Memory is not durable. The whole buffer lives in the agent's process and disappears when the process exits. For state that must survive a crash or be shared across processes, use Store.

When to use it

  • Multi-turn conversations with a single agent. Without Memory, every agent(task) call starts fresh; with it, the model sees the recent history.
  • Cross-agent shared context when you want a judge or monitor agent to read the live conversation without writing to it. Pass the same Memory to the chat agent's memory= and the judge agent's sources=[mem].
  • Bounded buffers in long-running interactive sessions — the default "auto" strategy keeps token usage from growing without bound, and you don't have to do the trimming yourself.

When NOT to use it

  • Durable cross-run state. Memory doesn't survive process exit and isn't shared across machines. Use Store instead.
  • Pipeline data passing. A Plan step's output flows to the next step via the envelope and sentinels (from_prev, from_step("…")), not via memory. Memory is for conversational context, not workflow state.
  • Structured-output retry loops. When LazyBridge re-prompts the agent to fix an invalid structured-output payload, those correction turns are not added to memory — and neither should you add them manually.

Example

from lazybridge import Agent, LLMEngine, Memory


# 1) Default "auto" strategy — sliding window + summary fallback.
chat_memory = Memory(
    strategy="auto",
    max_tokens=3000,
)
chat = Agent(
    engine=LLMEngine("gemini-3-flash-preview"),
    memory=chat_memory,
    name="chat",
)

chat("hi, I'm Marco")
result = chat("what's my name?")
print(result.text())                  # "Marco"

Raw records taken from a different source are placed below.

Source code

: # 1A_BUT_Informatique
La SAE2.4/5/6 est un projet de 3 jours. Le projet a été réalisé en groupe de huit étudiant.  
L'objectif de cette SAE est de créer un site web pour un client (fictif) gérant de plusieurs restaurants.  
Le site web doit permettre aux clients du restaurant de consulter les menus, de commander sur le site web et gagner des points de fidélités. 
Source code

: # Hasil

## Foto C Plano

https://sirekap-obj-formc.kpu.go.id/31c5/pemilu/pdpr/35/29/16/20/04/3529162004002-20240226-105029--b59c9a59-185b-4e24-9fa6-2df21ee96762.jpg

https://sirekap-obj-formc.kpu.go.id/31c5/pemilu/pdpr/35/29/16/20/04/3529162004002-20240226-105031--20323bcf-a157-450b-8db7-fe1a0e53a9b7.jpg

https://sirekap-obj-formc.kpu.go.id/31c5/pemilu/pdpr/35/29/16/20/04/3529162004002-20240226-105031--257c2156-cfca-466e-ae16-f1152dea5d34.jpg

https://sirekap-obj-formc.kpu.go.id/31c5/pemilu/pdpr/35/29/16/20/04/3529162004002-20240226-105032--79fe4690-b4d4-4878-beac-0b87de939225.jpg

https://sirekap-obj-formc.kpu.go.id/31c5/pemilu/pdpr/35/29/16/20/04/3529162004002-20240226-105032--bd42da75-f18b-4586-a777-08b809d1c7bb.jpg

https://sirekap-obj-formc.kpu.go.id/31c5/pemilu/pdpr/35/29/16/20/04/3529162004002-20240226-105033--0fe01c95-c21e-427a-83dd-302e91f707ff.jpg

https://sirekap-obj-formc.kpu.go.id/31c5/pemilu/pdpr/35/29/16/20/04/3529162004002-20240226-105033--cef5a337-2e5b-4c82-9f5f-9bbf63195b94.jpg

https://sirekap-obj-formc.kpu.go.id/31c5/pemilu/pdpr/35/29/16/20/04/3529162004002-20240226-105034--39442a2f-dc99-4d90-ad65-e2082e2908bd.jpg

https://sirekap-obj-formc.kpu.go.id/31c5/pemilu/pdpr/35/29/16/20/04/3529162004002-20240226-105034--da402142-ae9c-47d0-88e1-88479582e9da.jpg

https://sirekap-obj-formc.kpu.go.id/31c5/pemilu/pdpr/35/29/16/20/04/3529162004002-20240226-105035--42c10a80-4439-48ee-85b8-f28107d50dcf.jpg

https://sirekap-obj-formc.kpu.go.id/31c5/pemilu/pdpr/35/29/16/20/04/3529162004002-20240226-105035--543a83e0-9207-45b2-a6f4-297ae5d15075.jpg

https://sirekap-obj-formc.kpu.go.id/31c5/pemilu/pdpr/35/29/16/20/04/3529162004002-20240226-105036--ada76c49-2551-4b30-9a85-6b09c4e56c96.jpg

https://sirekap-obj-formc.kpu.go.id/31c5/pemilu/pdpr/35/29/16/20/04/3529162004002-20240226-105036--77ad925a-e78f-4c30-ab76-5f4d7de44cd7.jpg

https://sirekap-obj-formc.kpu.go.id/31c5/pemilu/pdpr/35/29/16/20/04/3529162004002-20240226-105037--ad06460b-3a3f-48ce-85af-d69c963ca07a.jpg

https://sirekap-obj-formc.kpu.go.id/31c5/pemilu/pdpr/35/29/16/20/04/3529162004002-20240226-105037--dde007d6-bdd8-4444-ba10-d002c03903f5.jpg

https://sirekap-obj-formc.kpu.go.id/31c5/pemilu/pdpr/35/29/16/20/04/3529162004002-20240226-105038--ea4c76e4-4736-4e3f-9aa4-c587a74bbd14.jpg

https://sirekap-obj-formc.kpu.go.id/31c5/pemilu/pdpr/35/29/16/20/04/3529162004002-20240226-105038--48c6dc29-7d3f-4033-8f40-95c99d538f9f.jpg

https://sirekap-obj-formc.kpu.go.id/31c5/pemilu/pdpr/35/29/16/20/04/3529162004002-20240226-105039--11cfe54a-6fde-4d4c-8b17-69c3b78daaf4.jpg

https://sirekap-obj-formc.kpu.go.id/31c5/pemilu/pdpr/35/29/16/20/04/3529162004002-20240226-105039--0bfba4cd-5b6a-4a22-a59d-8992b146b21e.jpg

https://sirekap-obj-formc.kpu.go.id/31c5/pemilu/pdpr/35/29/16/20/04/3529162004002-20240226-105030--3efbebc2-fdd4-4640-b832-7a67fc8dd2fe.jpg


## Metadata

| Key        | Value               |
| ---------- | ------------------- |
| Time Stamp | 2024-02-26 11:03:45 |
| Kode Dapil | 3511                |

print(chat_memory.text())             # current compressed view


# 2) "summary" strategy with a cheap summariser.
summariser = Agent(
    engine=LLMEngine(
        "claude-haiku-4-5-20251001",
        system="Summarize conversations concisely.",
    ),
)
high_fidelity_memory = Memory(
    strategy="summary",
    summarizer=summariser,
    summarizer_timeout=15.0,
)


# 3) Sharing live conversation across agents — chat writes, judge reads.
chat = Agent(
    engine=LLMEngine("gemini-3-flash-preview"),
    memory=chat_memory,
    name="chat",
)
judge = Agent(
    engine=LLMEngine(
        "claude-opus-4-7",
        system="Grade the assistant's last reply on helpfulness 1-5.",
    ),
    sources=[chat_memory],            # read-only live view
    name="judge",
)

chat("explain LazyBridge in one sentence")
print(judge("grade the last turn").text())

Pitfalls

  • strategy="summary" without a summarizer= falls back to keyword extraction — bounded, but lossy. Pass a cheap agent for production-quality summaries.
  • memory.clear() wipes everything including the in-process summary; it does not persist across restarts. For durable memory use Store.
  • max_turns is a hard backstop, not the primary compression knob. When it fires you get a one-shot warning — that's the signal to switch from strategy="none" to "auto".
  • summarizer_timeout=None restores the legacy unbounded behaviour. Use it only if you trust your summariser to be fast and reliable; otherwise a stuck summariser will block every add(...) call indefinitely.
  • memory.text() is a live read — every call re-materialises the current view. Don't snapshot and cache it; if you need a stable reference for diagnostics, copy the string.
  • Sync summarisers can't be cancelled mid-call. Only async summarisers (async def or returning a coroutine) honour summarizer_timeout. On timeout the keyword fallback runs.
  • Compression happens outside the internal lock, so concurrent add() calls keep progressing while a slow summariser is in flight. This means a memory snapshot taken during compression may reflect the pre-compression view; that's intentional, but worth knowing if you're debugging.

See also

  • Store — the durable counterpart for cross-process state.
  • Session — observability of agent(task) events; separate from memory.
  • Agent — the consumer (memory= for write access, sources=[mem] for live read).